> [Required work]: Reproduce the listing below exactly, beginning with its first line and ending with the line that holds "1. Decompile app"; pictures are not part of the copy.

> [Data to process]:
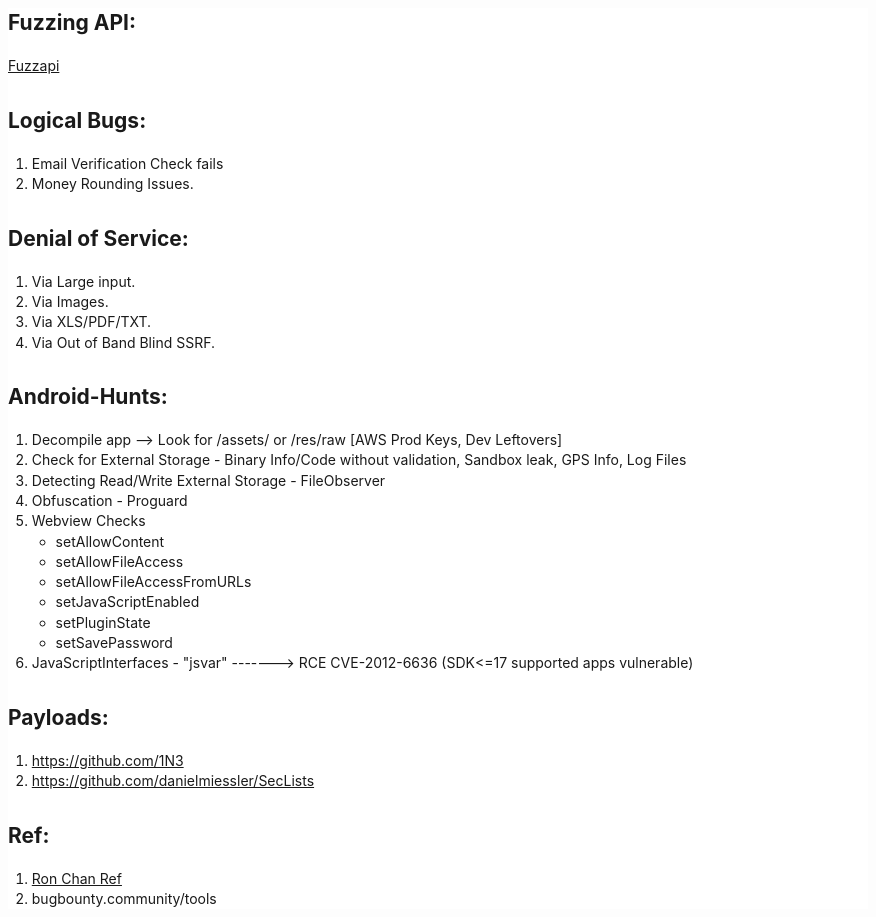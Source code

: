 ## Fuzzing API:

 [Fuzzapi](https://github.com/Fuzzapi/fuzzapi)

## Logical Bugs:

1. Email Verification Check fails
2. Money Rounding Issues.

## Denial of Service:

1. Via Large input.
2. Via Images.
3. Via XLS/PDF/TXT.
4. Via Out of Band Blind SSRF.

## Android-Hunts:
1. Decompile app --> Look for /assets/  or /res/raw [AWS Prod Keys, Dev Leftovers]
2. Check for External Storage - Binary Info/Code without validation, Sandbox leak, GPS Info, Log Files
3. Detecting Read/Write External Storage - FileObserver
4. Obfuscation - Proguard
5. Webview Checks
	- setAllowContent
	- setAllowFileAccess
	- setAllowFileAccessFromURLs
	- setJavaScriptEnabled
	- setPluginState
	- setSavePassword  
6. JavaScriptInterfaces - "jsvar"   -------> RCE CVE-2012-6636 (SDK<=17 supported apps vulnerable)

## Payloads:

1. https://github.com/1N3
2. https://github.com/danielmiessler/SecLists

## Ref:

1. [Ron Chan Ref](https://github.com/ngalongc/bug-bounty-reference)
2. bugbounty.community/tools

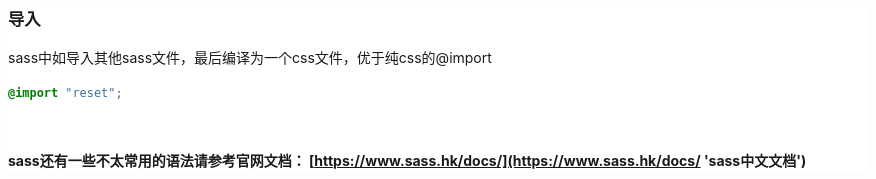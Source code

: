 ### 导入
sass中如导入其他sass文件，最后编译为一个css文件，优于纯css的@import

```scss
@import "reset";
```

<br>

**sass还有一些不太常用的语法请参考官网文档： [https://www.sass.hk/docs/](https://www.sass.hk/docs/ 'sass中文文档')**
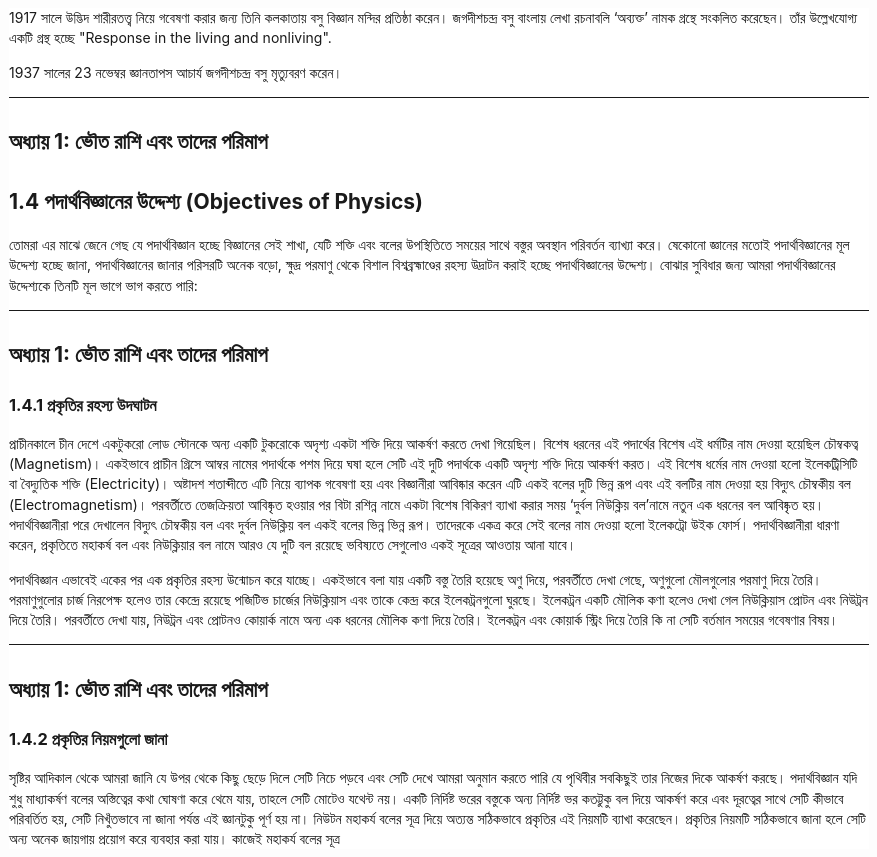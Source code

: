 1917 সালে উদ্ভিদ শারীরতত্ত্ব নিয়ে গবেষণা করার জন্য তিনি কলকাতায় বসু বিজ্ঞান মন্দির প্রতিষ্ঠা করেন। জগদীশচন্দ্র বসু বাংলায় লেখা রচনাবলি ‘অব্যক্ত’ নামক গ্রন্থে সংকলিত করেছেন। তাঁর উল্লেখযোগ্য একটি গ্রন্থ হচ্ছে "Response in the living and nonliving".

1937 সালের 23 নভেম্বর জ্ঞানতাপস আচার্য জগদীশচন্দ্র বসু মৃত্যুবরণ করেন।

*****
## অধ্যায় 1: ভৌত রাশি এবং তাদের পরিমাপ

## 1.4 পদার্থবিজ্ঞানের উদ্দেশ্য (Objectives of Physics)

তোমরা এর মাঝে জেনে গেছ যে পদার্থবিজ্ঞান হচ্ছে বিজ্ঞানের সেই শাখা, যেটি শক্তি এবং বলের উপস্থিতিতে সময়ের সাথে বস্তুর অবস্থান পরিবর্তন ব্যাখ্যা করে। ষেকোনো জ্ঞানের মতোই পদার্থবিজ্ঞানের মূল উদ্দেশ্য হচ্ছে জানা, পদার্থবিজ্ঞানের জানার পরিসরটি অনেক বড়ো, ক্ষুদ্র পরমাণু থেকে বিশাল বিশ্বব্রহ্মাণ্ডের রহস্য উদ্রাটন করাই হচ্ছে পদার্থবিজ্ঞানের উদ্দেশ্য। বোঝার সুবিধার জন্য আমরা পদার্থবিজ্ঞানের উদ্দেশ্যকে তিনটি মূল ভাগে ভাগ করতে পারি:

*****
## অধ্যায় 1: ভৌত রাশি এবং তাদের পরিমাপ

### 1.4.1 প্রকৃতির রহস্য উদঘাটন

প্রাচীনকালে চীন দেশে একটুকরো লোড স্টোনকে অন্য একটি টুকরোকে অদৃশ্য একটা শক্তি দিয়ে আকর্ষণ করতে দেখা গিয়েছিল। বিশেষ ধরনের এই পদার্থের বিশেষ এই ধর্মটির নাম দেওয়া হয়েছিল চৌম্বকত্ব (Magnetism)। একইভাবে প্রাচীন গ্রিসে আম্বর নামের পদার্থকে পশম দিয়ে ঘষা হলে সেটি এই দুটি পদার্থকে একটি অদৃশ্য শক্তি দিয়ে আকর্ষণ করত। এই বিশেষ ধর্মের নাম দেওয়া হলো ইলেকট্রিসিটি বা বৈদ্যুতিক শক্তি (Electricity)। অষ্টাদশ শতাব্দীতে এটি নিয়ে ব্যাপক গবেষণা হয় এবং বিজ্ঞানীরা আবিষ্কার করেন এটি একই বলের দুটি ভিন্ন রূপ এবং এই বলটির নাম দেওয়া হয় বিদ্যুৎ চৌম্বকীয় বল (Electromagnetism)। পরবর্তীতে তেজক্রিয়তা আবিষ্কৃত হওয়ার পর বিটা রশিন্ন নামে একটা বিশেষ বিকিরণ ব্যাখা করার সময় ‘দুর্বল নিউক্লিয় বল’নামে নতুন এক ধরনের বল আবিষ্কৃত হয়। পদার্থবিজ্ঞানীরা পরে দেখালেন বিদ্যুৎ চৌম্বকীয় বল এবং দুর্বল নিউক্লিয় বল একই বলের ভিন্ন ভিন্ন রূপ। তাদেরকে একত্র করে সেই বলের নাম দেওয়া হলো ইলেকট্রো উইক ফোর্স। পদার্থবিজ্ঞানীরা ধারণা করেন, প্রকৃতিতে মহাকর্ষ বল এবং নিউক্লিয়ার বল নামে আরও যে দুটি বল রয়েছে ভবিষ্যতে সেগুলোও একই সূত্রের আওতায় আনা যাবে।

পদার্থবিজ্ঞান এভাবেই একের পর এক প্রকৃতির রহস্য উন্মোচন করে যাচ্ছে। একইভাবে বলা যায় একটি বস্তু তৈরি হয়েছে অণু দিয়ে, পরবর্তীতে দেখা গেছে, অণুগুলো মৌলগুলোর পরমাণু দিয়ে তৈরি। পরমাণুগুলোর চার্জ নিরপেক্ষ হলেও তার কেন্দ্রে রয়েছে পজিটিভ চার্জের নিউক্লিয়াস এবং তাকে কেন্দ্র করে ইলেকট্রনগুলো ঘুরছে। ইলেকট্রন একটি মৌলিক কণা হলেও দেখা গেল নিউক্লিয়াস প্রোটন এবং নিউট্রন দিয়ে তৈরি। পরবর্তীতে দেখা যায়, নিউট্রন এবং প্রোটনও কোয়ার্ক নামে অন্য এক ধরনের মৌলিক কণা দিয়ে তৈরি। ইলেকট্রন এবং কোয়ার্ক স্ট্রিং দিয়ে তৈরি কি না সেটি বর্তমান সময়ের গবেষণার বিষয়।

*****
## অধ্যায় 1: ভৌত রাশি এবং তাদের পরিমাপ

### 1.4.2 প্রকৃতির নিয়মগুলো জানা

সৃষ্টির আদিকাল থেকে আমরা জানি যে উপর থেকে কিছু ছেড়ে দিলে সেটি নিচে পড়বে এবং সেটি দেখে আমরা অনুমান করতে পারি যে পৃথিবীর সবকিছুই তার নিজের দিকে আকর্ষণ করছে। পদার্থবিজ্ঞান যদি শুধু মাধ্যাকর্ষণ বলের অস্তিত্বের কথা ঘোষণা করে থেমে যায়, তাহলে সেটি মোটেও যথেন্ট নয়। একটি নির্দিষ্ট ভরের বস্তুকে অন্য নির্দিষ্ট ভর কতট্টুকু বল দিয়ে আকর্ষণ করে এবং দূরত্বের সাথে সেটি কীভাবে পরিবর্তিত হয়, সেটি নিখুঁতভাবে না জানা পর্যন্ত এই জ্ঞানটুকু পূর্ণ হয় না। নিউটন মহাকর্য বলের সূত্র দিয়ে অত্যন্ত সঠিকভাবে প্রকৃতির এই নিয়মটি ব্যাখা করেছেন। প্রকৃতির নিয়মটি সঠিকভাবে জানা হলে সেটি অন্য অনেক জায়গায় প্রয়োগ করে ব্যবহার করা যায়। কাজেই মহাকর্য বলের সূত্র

> [Task output]:
Source code

: ## Fuzzing API:

 [Fuzzapi](https://github.com/Fuzzapi/fuzzapi)

## Logical Bugs:

1. Email Verification Check fails
2. Money Rounding Issues.

## Denial of Service:

1. Via Large input.
2. Via Images.
3. Via XLS/PDF/TXT.
4. Via Out of Band Blind SSRF.

## Android-Hunts:
1. Decompile app --> Look for /assets/  or /res/raw [AWS Prod Keys, Dev Leftovers]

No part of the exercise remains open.